Martucci is a retired U.S. Navy Captain and former instructor at SUNY Maritime College who
has worked on all types of maritime vessels for over thirty-five years. (Pl.’s Opp’n at 9). He has
“[e]xtensive experience on container and ro-ro ships, also Passenger ships & tug/barge combo.”
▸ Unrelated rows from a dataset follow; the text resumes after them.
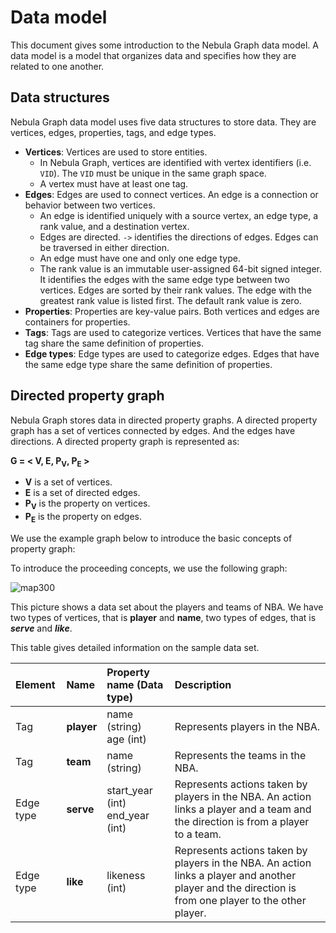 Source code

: # Data model

This document gives some introduction to the Nebula Graph data model. A data model is a model that organizes data and specifies how they are related to one another.

## Data structures

Nebula Graph data model uses five data structures to store data. They are vertices, edges, properties, tags, and edge types.

- **Vertices**: Vertices are used to store entities.
  - In Nebula Graph, vertices are identified with vertex identifiers (i.e. `VID`). The `VID` must be unique in the same graph space.
  - A vertex must have at least one tag.
- **Edges**: Edges are used to connect vertices. An edge is a connection or behavior between two vertices.
  - An edge is identified uniquely with a source vertex, an edge type, a rank value, and a destination vertex.
  - Edges are directed. `->` identifies the directions of edges. Edges can be traversed in either direction.
  - An edge must have one and only one edge type.
  - The rank value is an immutable user-assigned 64-bit signed integer. It identifies the edges with the same edge type between two vertices. Edges are sorted by their rank values. The edge with the greatest rank value is listed first. The default rank value is zero.
- **Properties**: Properties are key-value pairs. Both vertices and edges are containers for properties.
- **Tags**: Tags are used to categorize vertices. Vertices that have the same tag share the same definition of properties.
- **Edge types**: Edge types are used to categorize edges. Edges that have the same edge type share the same definition of properties.

## Directed property graph

Nebula Graph stores data in directed property graphs. A directed property graph has a set of vertices connected by edges. And the edges have directions. A directed property graph is represented as:

**G = < V, E, P<sub>V</sub>, P<sub>E</sub> >**

- **V** is a set of vertices.
- **E** is a set of directed edges.
- **P<sub>V</sub>** is the property on vertices.
- **P<sub>E</sub>** is the property on edges.

We use the example graph below to introduce the basic concepts of property graph:

To introduce the proceeding concepts, we use the following graph:

![map300](https://user-images.githubusercontent.com/42762957/64932536-51b1f800-d872-11e9-9016-c2634b1eeed6.png)

This picture shows a data set about the players and teams of NBA. We have two types of vertices, that is **player** and **name**, two types of edges, that is **_serve_** and **_like_**.

This table gives detailed information on the sample data set.

| Element  | Name  | Property name (Data type)  |  Description  |
| :---  | :---  | :---  | :---  |
| Tag  | **player**  | name (string) <br> age (int) | Represents players in the NBA.   |
| Tag  | **team** | name (string)  | Represents the teams in the NBA.
| Edge type | **serve**  | start_year (int) <br /> end_year (int) |  Represents actions taken by players in the NBA. An action links a player and a team and the direction is from a player to a team. |
| Edge type | **like**  | likeness (int) | Represents actions taken by players in the NBA. An action links a player and another player and the direction is from one player to the other player. |
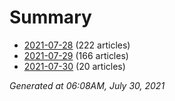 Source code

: # Summary
* [2021-07-28](https://github.com/nuuuwan/news_lk/blob/data/news_lk.2021-07-28.json) (222 articles)
* [2021-07-29](https://github.com/nuuuwan/news_lk/blob/data/news_lk.2021-07-29.json) (166 articles)
* [2021-07-30](https://github.com/nuuuwan/news_lk/blob/data/news_lk.2021-07-30.json) (20 articles)

*Generated at 06:08AM, July 30, 2021* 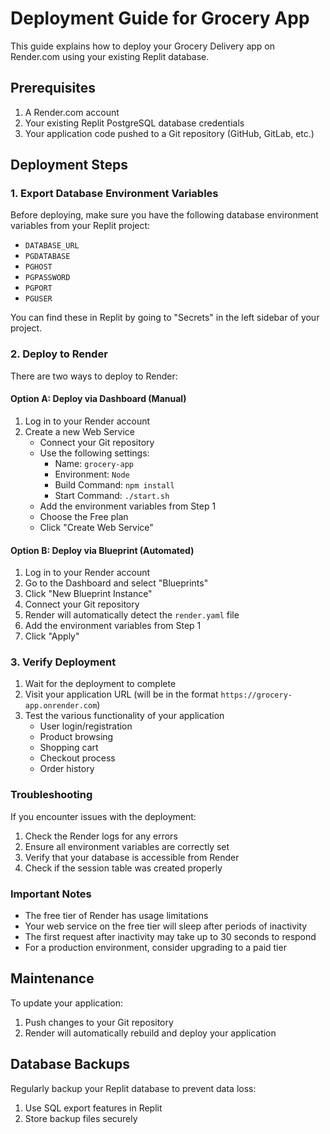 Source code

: # Deployment Guide for Grocery App

This guide explains how to deploy your Grocery Delivery app on Render.com using your existing Replit database.

## Prerequisites

1. A Render.com account
2. Your existing Replit PostgreSQL database credentials
3. Your application code pushed to a Git repository (GitHub, GitLab, etc.)

## Deployment Steps

### 1. Export Database Environment Variables

Before deploying, make sure you have the following database environment variables from your Replit project:

- `DATABASE_URL`
- `PGDATABASE`
- `PGHOST`
- `PGPASSWORD`
- `PGPORT`
- `PGUSER`

You can find these in Replit by going to "Secrets" in the left sidebar of your project.

### 2. Deploy to Render

There are two ways to deploy to Render:

#### Option A: Deploy via Dashboard (Manual)

1. Log in to your Render account
2. Create a new Web Service
   - Connect your Git repository
   - Use the following settings:
     - Name: `grocery-app`
     - Environment: `Node`
     - Build Command: `npm install`
     - Start Command: `./start.sh`
   - Add the environment variables from Step 1
   - Choose the Free plan
   - Click "Create Web Service"

#### Option B: Deploy via Blueprint (Automated)

1. Log in to your Render account
2. Go to the Dashboard and select "Blueprints"
3. Click "New Blueprint Instance"
4. Connect your Git repository
5. Render will automatically detect the `render.yaml` file
6. Add the environment variables from Step 1
7. Click "Apply"

### 3. Verify Deployment

1. Wait for the deployment to complete
2. Visit your application URL (will be in the format `https://grocery-app.onrender.com`)
3. Test the various functionality of your application
   - User login/registration
   - Product browsing
   - Shopping cart
   - Checkout process
   - Order history

### Troubleshooting

If you encounter issues with the deployment:

1. Check the Render logs for any errors
2. Ensure all environment variables are correctly set
3. Verify that your database is accessible from Render
4. Check if the session table was created properly

### Important Notes

- The free tier of Render has usage limitations
- Your web service on the free tier will sleep after periods of inactivity
- The first request after inactivity may take up to 30 seconds to respond
- For a production environment, consider upgrading to a paid tier

## Maintenance

To update your application:

1. Push changes to your Git repository
2. Render will automatically rebuild and deploy your application

## Database Backups

Regularly backup your Replit database to prevent data loss:

1. Use SQL export features in Replit
2. Store backup files securely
(Martucci Report at 8). From 1989 through 2002, he served in the Military Sealift Command,
including ten years as Captain of the USNS Bellatrix. (Id.). The Bellatrix weighed 48,000 tons and
was 946 feet long. (Martucci Dep. 27:9–12). He has a Bachelor of Science in meteorology and
oceanography and has taken additional courses, including the Master Mariners Readiness Course
at the U.S. Merchant Marine Academy and various courses at the Military Sealift Command
School. (Martucci Report at 9). Martucci has a marine license and is a master of steam or motor
vessels of “any ocean any tonnage.” (Id.). He has completed several U.S. Coast Guard training
courses including Level III Medical training and Advanced Fire Fighter. (Id.).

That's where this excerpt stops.